* _Exercise requirements_: From the records below, please return each line that holds the word "Fixed".

=== Section Start ===

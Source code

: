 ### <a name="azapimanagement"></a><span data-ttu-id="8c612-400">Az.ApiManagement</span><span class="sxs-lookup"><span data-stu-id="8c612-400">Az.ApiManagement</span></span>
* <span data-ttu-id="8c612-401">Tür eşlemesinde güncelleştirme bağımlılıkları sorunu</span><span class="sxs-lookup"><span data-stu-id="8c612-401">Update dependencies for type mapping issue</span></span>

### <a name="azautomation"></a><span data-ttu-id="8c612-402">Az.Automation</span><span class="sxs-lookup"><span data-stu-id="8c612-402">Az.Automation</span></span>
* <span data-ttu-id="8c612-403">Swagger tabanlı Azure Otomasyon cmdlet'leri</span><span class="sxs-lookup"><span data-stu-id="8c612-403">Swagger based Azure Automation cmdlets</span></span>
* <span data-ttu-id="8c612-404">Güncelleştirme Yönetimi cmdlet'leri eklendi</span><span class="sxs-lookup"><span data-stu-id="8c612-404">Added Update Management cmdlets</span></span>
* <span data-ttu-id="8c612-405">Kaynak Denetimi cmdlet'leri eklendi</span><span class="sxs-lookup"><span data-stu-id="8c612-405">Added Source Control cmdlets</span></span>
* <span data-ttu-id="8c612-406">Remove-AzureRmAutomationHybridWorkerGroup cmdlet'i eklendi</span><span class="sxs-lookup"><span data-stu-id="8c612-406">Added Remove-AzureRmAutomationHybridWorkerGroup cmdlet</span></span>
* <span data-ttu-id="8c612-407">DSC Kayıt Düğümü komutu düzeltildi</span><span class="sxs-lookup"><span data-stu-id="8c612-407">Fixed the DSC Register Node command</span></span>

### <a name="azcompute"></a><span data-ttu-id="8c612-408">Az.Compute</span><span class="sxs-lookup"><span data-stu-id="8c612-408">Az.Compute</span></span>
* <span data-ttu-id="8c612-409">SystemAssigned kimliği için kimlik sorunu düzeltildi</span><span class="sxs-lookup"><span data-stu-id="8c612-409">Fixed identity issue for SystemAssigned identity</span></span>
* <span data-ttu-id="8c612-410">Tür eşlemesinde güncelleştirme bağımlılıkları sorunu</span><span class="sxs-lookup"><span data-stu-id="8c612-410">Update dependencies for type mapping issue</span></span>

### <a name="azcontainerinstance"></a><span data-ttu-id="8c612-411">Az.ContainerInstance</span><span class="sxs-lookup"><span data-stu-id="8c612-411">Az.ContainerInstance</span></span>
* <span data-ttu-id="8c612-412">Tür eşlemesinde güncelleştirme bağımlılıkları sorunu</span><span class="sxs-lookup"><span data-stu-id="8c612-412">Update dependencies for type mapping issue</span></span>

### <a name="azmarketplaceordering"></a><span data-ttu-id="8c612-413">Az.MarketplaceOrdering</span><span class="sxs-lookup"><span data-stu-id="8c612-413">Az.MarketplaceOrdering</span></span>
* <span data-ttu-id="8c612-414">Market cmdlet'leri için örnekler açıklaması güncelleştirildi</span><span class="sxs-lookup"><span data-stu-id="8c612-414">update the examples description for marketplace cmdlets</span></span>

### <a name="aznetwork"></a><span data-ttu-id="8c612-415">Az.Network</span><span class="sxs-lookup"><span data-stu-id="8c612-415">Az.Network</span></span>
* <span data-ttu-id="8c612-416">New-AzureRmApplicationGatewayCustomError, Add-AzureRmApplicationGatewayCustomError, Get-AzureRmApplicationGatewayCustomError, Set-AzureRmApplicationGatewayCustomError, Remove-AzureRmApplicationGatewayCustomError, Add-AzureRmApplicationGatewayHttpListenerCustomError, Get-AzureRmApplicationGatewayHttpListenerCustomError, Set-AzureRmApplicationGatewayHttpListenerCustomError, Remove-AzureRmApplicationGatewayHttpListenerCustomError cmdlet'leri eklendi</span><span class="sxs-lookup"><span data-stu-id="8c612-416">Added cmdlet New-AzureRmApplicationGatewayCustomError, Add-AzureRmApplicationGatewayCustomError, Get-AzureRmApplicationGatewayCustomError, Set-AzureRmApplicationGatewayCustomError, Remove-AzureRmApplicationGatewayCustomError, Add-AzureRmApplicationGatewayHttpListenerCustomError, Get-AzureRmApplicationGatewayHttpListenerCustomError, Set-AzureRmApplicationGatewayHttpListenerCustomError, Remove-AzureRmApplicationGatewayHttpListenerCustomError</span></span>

=== Section End ===

* _Result_:
* <span data-ttu-id="8c612-407">DSC Kayıt Düğümü komutu düzeltildi</span><span class="sxs-lookup"><span data-stu-id="8c612-407">Fixed the DSC Register Node command</span></span>
* <span data-ttu-id="8c612-409">SystemAssigned kimliği için kimlik sorunu düzeltildi</span><span class="sxs-lookup"><span data-stu-id="8c612-409">Fixed identity issue for SystemAssigned identity</span></span>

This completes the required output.